Passei 17 dias (registrados um a um a lápis na parede, à maneira de presidiário de filme) naquela cela 3, cujo vizinho de frente era um jovem sociólogo bolivariano, ou melhor, de nome Bolivar (hoje Bolívar) Lamounier, que na manhã deste meu particular cinquentenário há de estar, nesta mesma cidade de São Paulo, jubiloso com a esmigalhadora vitória eleitoral, horas atrás, de alguém cujo receituário ideológico à época talvez lhe parecesse algo a combater renhidamente.

Quanto a mim, se nessas cinco décadas não me provi de longo bico, agora mais que nunca em moda, por outro lado já não me arrepio todo ao recitar o flamejante verso com que o poeta Affonso Romano de Sant’Anna, na juventude, propôs para o Brasil nada menos que o similar de uma revolução soviética: “Outubro ou nada!”.

Como tantos da minha geração, passei nas ruas boa parte do ano de 1968, certo de que a gente ia virar o jogo. Pena que, engalfinhados com nossos generais, tenhamos dado tão pouca atenção a revoluções mais consequentes que pipocavam pelo mundo, nas artes, no comportamento, na política e na própria maneira de fazer política, e que de modo algum excluiriam a nossa.

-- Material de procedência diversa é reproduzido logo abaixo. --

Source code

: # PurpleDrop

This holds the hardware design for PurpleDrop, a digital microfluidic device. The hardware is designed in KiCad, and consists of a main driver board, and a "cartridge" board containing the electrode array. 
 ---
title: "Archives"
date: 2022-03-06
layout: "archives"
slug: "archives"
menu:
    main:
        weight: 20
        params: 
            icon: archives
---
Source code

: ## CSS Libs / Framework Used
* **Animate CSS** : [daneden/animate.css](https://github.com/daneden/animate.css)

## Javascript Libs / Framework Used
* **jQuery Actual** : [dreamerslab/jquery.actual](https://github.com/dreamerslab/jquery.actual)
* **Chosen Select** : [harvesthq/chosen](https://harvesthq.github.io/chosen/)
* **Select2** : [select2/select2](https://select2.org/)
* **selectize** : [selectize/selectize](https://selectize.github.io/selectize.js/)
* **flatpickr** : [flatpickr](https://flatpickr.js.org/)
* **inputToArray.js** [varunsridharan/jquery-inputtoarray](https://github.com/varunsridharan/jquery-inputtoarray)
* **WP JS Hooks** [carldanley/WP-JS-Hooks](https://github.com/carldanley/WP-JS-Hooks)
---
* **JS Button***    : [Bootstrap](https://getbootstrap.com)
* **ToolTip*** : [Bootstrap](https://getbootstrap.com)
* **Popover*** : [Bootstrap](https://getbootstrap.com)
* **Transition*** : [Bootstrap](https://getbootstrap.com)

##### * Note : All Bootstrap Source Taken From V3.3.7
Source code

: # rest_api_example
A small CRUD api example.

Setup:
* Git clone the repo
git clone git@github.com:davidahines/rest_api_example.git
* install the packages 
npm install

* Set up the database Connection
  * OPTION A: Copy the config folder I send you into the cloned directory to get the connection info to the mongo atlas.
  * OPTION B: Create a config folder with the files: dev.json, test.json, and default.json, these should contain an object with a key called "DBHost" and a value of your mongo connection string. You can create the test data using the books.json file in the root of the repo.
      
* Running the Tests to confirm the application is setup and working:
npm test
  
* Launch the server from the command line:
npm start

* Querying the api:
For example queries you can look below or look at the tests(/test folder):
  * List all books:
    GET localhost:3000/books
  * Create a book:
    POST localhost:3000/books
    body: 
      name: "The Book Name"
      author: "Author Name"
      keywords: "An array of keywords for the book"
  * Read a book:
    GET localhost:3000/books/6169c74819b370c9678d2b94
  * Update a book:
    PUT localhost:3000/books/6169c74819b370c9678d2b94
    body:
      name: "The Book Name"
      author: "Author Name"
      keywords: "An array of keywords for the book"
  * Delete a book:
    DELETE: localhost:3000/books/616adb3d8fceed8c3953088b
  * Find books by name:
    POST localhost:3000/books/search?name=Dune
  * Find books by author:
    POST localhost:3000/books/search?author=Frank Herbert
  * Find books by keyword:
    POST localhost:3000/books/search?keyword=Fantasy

Engessado numa empertigada sisudez de militante revolucionário, para mim teria sido saudável o provocativo bom humor do chileno Nicanor Parra, que só mais tarde vim a conhecer e admirar: “¡La izquierda y la derecha, unidas, jamás seran vencidas!”, concitava o poeta, disposto, salomonicamente, a incomodar um lado e outro. Como não é para levar ao pé da letra, dispenso a destra, mas não a irreverência do grande Nicanor, antídoto infalível, entre outros benefícios, em caso de ressaca cívica.